ESC

SparseOcc: Rethinking Sparse Latent Representation for Vision-Based Semantic Occupancy Prediction

📄 Read on arXiv

Overview

Dense 3D occupancy prediction from multi-view cameras has become a key perception task for autonomous driving, but most methods process the full voxel volume -- including the vast majority of voxels that are empty. SparseOcc rethinks this by operating exclusively on non-empty (occupied) voxels in a sparse latent space, dramatically reducing computational cost while actually improving prediction quality. The core observation is that real-world driving scenes are inherently sparse: typically only ~20% of voxels in the perception volume are occupied after LSS lifting (approximately 80% are empty), yet dense methods expend equal computation on empty and occupied regions.

The method introduces three novel components that work together: (1) a Sparse Latent Diffuser that propagates features among sparse voxels using decomposed orthogonal sparse convolutions along the X, Y, and Z axes, avoiding full 3D convolutions; (2) a Sparse Feature Pyramid that constructs multi-scale representations from the sparse voxels, combining coarse global context with fine-grained local detail; and (3) a Sparse Transformer Head that performs contextual reasoning on sparse data through self-attention among non-empty voxels. The sparse voxels are stored in COO (coordinate) format throughout, enabling memory-efficient processing.

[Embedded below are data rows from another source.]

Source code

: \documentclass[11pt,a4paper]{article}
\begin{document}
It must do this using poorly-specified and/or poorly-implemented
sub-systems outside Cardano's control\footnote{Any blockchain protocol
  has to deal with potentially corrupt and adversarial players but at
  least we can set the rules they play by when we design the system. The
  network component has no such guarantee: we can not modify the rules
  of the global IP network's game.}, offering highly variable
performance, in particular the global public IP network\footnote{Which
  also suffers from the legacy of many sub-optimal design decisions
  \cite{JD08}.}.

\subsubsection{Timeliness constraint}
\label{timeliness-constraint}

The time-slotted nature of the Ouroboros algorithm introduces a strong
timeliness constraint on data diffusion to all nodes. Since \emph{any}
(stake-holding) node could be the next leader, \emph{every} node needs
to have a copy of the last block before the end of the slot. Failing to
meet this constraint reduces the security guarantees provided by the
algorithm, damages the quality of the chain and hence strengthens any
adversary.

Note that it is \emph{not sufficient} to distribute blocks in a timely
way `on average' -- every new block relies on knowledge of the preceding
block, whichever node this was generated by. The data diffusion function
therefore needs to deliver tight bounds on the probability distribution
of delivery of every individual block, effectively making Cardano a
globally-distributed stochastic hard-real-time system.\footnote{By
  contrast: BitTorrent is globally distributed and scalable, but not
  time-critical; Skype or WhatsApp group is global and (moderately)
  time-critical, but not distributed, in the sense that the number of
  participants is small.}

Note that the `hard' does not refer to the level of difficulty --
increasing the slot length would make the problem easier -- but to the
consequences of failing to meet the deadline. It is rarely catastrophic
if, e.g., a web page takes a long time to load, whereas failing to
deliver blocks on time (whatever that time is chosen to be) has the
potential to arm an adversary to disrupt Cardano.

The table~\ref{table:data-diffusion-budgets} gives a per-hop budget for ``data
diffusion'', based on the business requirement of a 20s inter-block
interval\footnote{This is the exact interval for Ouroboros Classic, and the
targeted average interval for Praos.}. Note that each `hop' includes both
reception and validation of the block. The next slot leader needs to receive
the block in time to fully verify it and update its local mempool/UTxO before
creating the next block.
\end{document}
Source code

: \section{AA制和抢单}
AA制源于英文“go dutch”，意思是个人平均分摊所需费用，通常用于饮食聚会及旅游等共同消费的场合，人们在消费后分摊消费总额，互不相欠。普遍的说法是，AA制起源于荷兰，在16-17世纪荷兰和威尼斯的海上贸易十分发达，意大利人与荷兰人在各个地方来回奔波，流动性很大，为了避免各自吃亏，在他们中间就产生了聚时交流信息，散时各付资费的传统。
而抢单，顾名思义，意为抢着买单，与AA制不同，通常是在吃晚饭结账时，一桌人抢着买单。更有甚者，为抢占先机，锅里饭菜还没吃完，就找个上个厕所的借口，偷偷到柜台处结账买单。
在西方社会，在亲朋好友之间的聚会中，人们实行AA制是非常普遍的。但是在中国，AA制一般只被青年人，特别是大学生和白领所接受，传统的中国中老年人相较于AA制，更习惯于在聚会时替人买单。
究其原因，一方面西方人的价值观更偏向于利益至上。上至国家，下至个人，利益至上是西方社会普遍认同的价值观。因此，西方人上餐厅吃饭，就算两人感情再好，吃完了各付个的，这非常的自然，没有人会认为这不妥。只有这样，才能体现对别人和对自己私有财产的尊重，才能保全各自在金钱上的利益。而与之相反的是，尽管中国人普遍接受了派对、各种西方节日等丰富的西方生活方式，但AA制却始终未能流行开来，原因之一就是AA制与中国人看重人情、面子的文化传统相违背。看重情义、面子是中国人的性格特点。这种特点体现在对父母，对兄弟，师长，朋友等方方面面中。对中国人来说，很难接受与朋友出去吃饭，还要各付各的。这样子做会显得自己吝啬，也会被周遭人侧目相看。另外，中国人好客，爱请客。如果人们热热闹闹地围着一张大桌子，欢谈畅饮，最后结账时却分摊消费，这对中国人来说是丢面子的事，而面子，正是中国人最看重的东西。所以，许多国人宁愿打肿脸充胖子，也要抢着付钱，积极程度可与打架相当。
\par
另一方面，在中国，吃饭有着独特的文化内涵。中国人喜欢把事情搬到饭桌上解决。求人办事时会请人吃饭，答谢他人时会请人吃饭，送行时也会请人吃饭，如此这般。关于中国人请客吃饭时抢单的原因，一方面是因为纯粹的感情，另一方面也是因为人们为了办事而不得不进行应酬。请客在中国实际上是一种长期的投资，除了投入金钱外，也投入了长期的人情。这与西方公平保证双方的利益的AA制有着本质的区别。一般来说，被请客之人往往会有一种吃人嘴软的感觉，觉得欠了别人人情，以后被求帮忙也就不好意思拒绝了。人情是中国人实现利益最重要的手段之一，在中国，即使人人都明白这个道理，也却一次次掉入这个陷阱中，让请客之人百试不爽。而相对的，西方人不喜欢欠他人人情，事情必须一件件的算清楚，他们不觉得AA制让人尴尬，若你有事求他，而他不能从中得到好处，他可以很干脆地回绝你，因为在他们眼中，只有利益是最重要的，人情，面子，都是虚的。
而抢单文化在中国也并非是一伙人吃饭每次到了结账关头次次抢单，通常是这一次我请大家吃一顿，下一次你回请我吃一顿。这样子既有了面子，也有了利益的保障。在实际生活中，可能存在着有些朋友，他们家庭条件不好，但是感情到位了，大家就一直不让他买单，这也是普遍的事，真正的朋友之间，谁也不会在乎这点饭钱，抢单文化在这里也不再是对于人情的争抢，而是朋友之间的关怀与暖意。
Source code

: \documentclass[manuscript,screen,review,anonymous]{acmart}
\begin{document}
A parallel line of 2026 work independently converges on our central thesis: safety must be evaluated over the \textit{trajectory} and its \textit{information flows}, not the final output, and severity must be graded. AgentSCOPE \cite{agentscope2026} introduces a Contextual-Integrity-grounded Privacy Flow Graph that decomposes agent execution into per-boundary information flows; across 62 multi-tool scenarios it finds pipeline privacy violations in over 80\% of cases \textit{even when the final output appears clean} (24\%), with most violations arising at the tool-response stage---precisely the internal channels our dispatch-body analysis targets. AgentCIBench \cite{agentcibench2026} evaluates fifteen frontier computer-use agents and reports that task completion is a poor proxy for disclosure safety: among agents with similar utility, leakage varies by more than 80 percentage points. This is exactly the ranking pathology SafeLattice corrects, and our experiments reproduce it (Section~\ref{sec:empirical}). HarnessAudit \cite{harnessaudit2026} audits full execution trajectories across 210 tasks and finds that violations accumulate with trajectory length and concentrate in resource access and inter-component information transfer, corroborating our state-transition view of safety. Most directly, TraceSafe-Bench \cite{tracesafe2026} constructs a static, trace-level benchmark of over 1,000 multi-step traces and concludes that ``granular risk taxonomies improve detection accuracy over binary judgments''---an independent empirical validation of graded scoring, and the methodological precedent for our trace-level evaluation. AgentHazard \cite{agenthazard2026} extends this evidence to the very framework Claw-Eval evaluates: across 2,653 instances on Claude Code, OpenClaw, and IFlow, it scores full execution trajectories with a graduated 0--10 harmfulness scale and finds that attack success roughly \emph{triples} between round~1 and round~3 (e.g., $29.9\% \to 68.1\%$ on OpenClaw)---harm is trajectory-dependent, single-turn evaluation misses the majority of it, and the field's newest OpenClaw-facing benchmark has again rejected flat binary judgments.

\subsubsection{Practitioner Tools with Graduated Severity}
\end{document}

On the nuScenes-Occupancy benchmark, SparseOcc achieves a 74.9% reduction in FLOPs (from 1810G to 455G) and a 31.6–40.9% reduction in memory (13G vs. 19–21G) compared to dense baselines, while improving mIoU from 12.8% to 14.1% (IoU: 21.8%). The method is additionally evaluated on SemanticKITTI. This is a notable result: the sparse method is not just more efficient but also more accurate, likely because removing the distraction of empty-space processing allows the network to focus representational capacity on the occupied regions that actually matter for downstream planning. The approach demonstrates that sparse processing is not merely a computational shortcut but a fundamentally better inductive bias for occupancy prediction.

Key Contributions

  • Sparse latent representation for occupancy: First method to process only non-empty voxels throughout the entire occupancy prediction pipeline, using COO-format sparse tensors for memory efficiency
  • Sparse Latent Diffuser: Two-part module: a Sparse Completion Block that propagates features to adjacent empty regions via sequential orthogonal convolutions (k×k×1, k×1×k, 1×k×k), and a Contextual Aggregation Block using decomposed sparse convolutions that reduce parameter count from O(k³) to O(3k²) or O(4k²)
  • Multi-scale Sparse Feature Pyramid: Constructs coarse-to-fine sparse feature hierarchies, combining global scene context (from coarser levels) with local geometric detail (from finer levels)
  • Sparse Transformer Head: Self-attention restricted to non-empty voxels for contextual reasoning, avoiding the quadratic cost of attending over the full volume
  • Simultaneous efficiency and accuracy gains: 74.9% FLOP reduction with improved mIoU (12.8% to 14.1%), showing that sparsity is a better inductive bias, not just a compression trick

Architecture / Method

SparseOcc architecture overview

  Multi-Camera Images
         
         
  ┌──────────────────┐
   2D Backbone        (ResNet-50)
   + View Transform 
  └────────┬─────────┘
            initial 3D volume
           
  ┌──────────────────────────────────────────────┐
    Mask Predictor: identify occupied voxels    
    Retain ~20% ──► COO sparse tensor            
  └────────┬─────────────────────────────────────┘
            sparse voxels (coords, features)
           
  ┌──────────────────────────────────────────────┐
    Sparse Latent Diffuser                      
    ┌──────────┐ ┌──────────┐ ┌──────────┐     
     X-axis     Y-axis     Z-axis        
     Sparse     Sparse     Sparse        
     Conv       Conv       Conv          
    └────┬─────┘ └────┬─────┘ └────┬─────┘     
         └──────────┬──┘────────────┘           
                      combine                  
  └──────────────────┼───────────────────────────┘
                     
                     
  ┌──────────────────────────────────────────────┐
    Sparse Feature Pyramid                      
    Coarse (global context) ◄──► Fine (detail)  
    Top-down + lateral connections (all sparse) 
  └──────────────────┬───────────────────────────┘
                     
                     
  ┌──────────────────────────────────────────────┐
    Sparse Transformer Head                     
    Self-attention among non-empty voxels only  
    ──► Semantic occupancy predictions          
  └──────────────────────────────────────────────┘

The SparseOcc pipeline processes multi-view camera images through three stages:

1. Initial Sparse Representation: Multi-view images are processed through a standard 2D backbone (e.g., ResNet-50) and view transformer to produce an initial 3D feature volume. A mask prediction module identifies which voxels are likely occupied, and only these voxels are retained in COO format -- a sparse tensor storing (coordinates, features) pairs for non-empty locations only. This initial sparsification step is critical: it discards the ~80% of voxels that are empty before any expensive 3D processing begins.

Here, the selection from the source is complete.